EXERCISE BRIEF => Set down the records again. Every word and mark must match exactly.

RECORDS SHOWN =>

+-------+

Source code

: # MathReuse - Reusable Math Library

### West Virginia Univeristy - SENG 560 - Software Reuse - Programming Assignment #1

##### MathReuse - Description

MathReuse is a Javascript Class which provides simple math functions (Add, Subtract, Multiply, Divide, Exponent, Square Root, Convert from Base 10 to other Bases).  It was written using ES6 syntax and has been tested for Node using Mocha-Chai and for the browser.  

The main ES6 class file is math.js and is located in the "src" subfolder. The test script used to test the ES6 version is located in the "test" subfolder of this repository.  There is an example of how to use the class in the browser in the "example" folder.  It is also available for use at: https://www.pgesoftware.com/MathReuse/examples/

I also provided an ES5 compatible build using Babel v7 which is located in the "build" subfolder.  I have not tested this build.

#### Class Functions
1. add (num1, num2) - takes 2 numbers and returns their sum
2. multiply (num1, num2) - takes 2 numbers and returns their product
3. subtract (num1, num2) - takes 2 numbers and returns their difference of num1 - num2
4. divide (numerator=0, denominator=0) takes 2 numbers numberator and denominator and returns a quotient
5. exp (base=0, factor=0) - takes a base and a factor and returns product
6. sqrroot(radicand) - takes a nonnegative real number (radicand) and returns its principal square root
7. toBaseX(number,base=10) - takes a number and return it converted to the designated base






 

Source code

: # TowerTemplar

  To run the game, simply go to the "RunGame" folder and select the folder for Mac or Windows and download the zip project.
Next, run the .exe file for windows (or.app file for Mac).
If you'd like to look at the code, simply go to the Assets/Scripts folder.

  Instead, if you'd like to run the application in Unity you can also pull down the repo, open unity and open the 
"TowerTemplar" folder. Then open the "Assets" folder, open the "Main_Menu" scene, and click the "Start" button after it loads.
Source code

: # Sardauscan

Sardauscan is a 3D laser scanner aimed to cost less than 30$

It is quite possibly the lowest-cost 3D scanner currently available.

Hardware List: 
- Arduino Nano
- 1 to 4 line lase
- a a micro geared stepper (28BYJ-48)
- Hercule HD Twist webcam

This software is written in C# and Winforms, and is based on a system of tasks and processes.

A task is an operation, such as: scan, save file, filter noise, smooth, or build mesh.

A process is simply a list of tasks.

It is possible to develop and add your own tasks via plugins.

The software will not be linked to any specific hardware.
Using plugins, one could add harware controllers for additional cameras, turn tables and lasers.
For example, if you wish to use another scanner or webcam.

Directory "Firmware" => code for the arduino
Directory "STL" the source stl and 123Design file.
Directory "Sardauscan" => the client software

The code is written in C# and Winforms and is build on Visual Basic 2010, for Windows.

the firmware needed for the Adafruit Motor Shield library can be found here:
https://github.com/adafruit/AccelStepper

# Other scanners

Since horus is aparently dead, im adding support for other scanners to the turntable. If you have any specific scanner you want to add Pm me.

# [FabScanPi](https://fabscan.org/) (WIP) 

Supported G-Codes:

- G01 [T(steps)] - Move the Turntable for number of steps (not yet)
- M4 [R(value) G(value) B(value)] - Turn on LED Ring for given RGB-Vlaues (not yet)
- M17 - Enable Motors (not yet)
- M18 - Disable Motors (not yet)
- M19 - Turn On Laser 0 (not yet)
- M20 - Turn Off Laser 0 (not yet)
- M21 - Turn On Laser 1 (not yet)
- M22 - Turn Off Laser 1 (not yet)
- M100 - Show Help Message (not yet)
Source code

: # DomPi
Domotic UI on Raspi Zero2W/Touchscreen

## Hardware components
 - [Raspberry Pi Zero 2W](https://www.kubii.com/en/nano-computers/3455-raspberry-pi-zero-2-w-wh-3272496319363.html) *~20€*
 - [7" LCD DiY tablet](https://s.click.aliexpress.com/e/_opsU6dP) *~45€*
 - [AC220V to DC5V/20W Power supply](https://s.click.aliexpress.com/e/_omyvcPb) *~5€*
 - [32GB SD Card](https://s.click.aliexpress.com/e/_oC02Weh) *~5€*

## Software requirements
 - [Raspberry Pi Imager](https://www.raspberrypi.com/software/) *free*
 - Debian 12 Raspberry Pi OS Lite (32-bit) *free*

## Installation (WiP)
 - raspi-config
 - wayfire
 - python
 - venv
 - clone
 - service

+-------+

SOLVED PROBLEM =>
Source code

: # MathReuse - Reusable Math Library

### West Virginia Univeristy - SENG 560 - Software Reuse - Programming Assignment #1

##### MathReuse - Description

MathReuse is a Javascript Class which provides simple math functions (Add, Subtract, Multiply, Divide, Exponent, Square Root, Convert from Base 10 to other Bases).  It was written using ES6 syntax and has been tested for Node using Mocha-Chai and for the browser.  

The main ES6 class file is math.js and is located in the "src" subfolder. The test script used to test the ES6 version is located in the "test" subfolder of this repository.  There is an example of how to use the class in the browser in the "example" folder.  It is also available for use at: https://www.pgesoftware.com/MathReuse/examples/

I also provided an ES5 compatible build using Babel v7 which is located in the "build" subfolder.  I have not tested this build.

#### Class Functions
1. add (num1, num2) - takes 2 numbers and returns their sum
2. multiply (num1, num2) - takes 2 numbers and returns their product
3. subtract (num1, num2) - takes 2 numbers and returns their difference of num1 - num2
4. divide (numerator=0, denominator=0) takes 2 numbers numberator and denominator and returns a quotient
5. exp (base=0, factor=0) - takes a base and a factor and returns product
6. sqrroot(radicand) - takes a nonnegative real number (radicand) and returns its principal square root
7. toBaseX(number,base=10) - takes a number and return it converted to the designated base






 

Source code

: # TowerTemplar

  To run the game, simply go to the "RunGame" folder and select the folder for Mac or Windows and download the zip project.
Next, run the .exe file for windows (or.app file for Mac).
If you'd like to look at the code, simply go to the Assets/Scripts folder.

  Instead, if you'd like to run the application in Unity you can also pull down the repo, open unity and open the 
"TowerTemplar" folder. Then open the "Assets" folder, open the "Main_Menu" scene, and click the "Start" button after it loads.
Source code

: # Sardauscan

Sardauscan is a 3D laser scanner aimed to cost less than 30$

It is quite possibly the lowest-cost 3D scanner currently available.

Hardware List: 
- Arduino Nano
- 1 to 4 line lase
- a a micro geared stepper (28BYJ-48)
- Hercule HD Twist webcam

This software is written in C# and Winforms, and is based on a system of tasks and processes.

A task is an operation, such as: scan, save file, filter noise, smooth, or build mesh.

A process is simply a list of tasks.

It is possible to develop and add your own tasks via plugins.

The software will not be linked to any specific hardware.
Using plugins, one could add harware controllers for additional cameras, turn tables and lasers.
For example, if you wish to use another scanner or webcam.

Directory "Firmware" => code for the arduino
Directory "STL" the source stl and 123Design file.
Directory "Sardauscan" => the client software

The code is written in C# and Winforms and is build on Visual Basic 2010, for Windows.

the firmware needed for the Adafruit Motor Shield library can be found here:
https://github.com/adafruit/AccelStepper

# Other scanners

Since horus is aparently dead, im adding support for other scanners to the turntable. If you have any specific scanner you want to add Pm me.

# [FabScanPi](https://fabscan.org/) (WIP) 

Supported G-Codes:

- G01 [T(steps)] - Move the Turntable for number of steps (not yet)
- M4 [R(value) G(value) B(value)] - Turn on LED Ring for given RGB-Vlaues (not yet)
- M17 - Enable Motors (not yet)
- M18 - Disable Motors (not yet)
- M19 - Turn On Laser 0 (not yet)
- M20 - Turn Off Laser 0 (not yet)
- M21 - Turn On Laser 1 (not yet)
- M22 - Turn Off Laser 1 (not yet)
- M100 - Show Help Message (not yet)
Source code

: # DomPi
Domotic UI on Raspi Zero2W/Touchscreen

## Hardware components
 - [Raspberry Pi Zero 2W](https://www.kubii.com/en/nano-computers/3455-raspberry-pi-zero-2-w-wh-3272496319363.html) *~20€*
 - [7" LCD DiY tablet](https://s.click.aliexpress.com/e/_opsU6dP) *~45€*
 - [AC220V to DC5V/20W Power supply](https://s.click.aliexpress.com/e/_omyvcPb) *~5€*
 - [32GB SD Card](https://s.click.aliexpress.com/e/_oC02Weh) *~5€*

## Software requirements
 - [Raspberry Pi Imager](https://www.raspberrypi.com/software/) *free*
 - Debian 12 Raspberry Pi OS Lite (32-bit) *free*

## Installation (WiP)
 - raspi-config
 - wayfire
 - python
 - venv
 - clone
 - service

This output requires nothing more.